7 of the patients in this cohort died. If someone dies we know that they are not going to improve later. This is not non-informative censoring!! Luckily there is a very straightforward way to deal with this in statistics - competing risks!

Competing Risks

In a competing risk analysis, we can separate out the the death outcome from the remaining censored outcomes. We can then appropriately estimate the cumulative incidence of improving. I’ve recoded the 7 deaths (guessed from Figure 2) below.

fig_3_fixed <- tibble(
  time = c(4, 6, 6, 7, 7, 7, 7, 7, 7, 7, 8, 8, 9,
           10, 10, 10, 11, 11, 11, 11, 12, 12, 13,
           13, 13, 13, 14, 14, 15, 15, 16, 16, 16, 
           16, 17, 17, 17, 17, 18, 18, 20, 22, 22, 
           23, 23, 23, 25, 26, 27, 28, 28, 29, 33),
  event = c(1, 1, 1, 1, 1, 1, 1, 2, 0, 0, 1, 1, 2,
            1, 1, 0, 1, 1, 2, 0, 1, 1, 1, 1, 1, 0, 
            1, 1, 2, 2, 1, 1, 1, 1, 1, 1, 0, 2, 1, 
            2, 1, 0, 0, 0, 0, 0, 1, 1, 1, 1, 0, 0,
            0)
)

Interested in learning more about competing risk analyses in R? Emily Zabor has an amazing tutorial on this

Let’s see how the plot looks now.

x <- cuminc(fig_3_fixed$time,
            fig_3_fixed$event, 
            cencode = 0)

ggcompetingrisks(x, 
                 conf.int = TRUE,
                 gnames = c("Improvement Improvement", "Death Death"),
                 ggtheme = theme_classic())

Ok, let’s calculate the cumulative incidence now, taking death into account.

x %>% 
  map_df(`[`, c("time", "est", "var"), .id = "id") %>% 
  filter(id %in% c("1 1"), time == 28) %>%
  slice(2)
# A tibble: 1 × 4
  id     time   est     var
  <chr> <dbl> <dbl>   <dbl>
1 1 1      28 0.734 0.00612

The estimated cumulative incidence of clinical improvement by day 28 is 73%. Here’s two plots that show the difference.

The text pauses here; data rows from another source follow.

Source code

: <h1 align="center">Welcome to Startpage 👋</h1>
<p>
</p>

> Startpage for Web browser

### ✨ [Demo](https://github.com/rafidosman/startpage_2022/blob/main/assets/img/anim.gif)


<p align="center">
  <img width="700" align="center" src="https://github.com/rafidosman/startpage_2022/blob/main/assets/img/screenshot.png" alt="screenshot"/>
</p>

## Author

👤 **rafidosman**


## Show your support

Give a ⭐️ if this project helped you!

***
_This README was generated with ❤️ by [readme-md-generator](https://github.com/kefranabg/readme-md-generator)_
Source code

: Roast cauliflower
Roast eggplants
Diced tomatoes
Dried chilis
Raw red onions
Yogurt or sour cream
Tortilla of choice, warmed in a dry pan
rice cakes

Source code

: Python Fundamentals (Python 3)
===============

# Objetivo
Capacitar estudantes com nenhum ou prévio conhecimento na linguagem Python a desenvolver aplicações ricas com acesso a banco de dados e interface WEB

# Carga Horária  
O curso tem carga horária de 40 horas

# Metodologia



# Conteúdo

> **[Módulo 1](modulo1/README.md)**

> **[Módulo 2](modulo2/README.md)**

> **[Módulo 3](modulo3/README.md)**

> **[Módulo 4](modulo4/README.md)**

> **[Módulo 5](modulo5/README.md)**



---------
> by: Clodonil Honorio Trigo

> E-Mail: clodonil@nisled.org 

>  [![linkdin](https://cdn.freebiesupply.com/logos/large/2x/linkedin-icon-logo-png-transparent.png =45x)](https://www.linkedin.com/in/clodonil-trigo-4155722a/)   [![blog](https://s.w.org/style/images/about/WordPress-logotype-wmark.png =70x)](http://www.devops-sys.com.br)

Why does this matter? It’s crucial that the questions we answer statistically match the ones we are posing in practice. Understanding the underlying assumptions of the models is so important!

Figure 3B

It turns out really this is a story about Figure 3B. Why? Because 6/7 of the patients who died were on invasive oxygen support at baseline, so modeling this correctly has the largest impact on the Invasive line on this plot. Here they were examining the same outcome, stratifying by whether patient had invasive or noninvasive baseline oxygen support.

fig_3_fixed <- tibble(
  time = c(4, 6, 6, 7, 7, 7, 7, 7, 7, 7, 8, 8, 9,
           10, 10, 10, 11, 11, 11, 11, 12, 12, 13,
           13, 13, 13, 14, 14, 15, 15, 16, 16, 16, 
           16, 17, 17, 17, 17, 18, 18, 20, 22, 22, 
           23, 23, 23, 25, 26, 27, 28, 28, 29, 33),
  event = c(1, 1, 1, 1, 1, 1, 1, 2, 0, 0, 1, 1, 2,
            1, 1, 0, 1, 1, 2, 0, 1, 1, 1, 1, 1, 0, 
            1, 1, 2, 2, 1, 1, 1, 1, 1, 1, 0, 2, 1, 
            2, 1, 0, 0, 0, 0, 0, 1, 1, 1, 1, 0, 0,
            0),
  invasive = c(0, 0, 1, 0, 0, 1, 1, 1, 1, 1, 0, 1, 1, 
               0, 1, 1, 0, 0, 0, 1, 0, 1, 1, 0, 0, 1, 
               1, 0, 1, 1, 1, 0, 0, 0, 1, 0, 1, 1, 1, 
               1, 1, 1, 1, 1, 0, 1, 1, 1, 0, 1, 1, 1,
               1)
)
fit <- survfit(
  Surv(time, ifelse(event == 1, 1, 0)) ~ invasive, 
  data = fig_3_fixed
)
ggsurvplot(
  fit = fit, 
  risk.table = TRUE,
  break.time.by = 4,
  risk.table.y.text = FALSE,
  xlim = c(0, 36),
  tables.theme = theme_cleantable(),
  conf.int = TRUE,
  fun = "event",
  legend.labs = c("Noninvasive", "Invasive"))

Now what happens if we do a competing risks model? Let’s see what that looks like now

x <- cuminc(fig_3_fixed$time, 
            fig_3_fixed$event, 
            group = fig_3_fixed$invasive,
            cencode = 0)
ggcompetingrisks(x, 
                 conf.int = TRUE,
                 gnames = c("Noninvasive Improvement", "Invasive Improvement",
                            "Noninvasive Death", "Invasive Death"),
                 ggtheme = theme_classic(),
                 ylim = c(0, 1))

We wouldn’t expect the Noninvasive group to change much, because only one patient in this stratum died. Let’s focus instead on just the Invasive group to compare how that line changes with a proper analysis.

Basically, all this is to say that a competing risk analysis would have been more appropriate here. Hopefully this code-through has been helpful!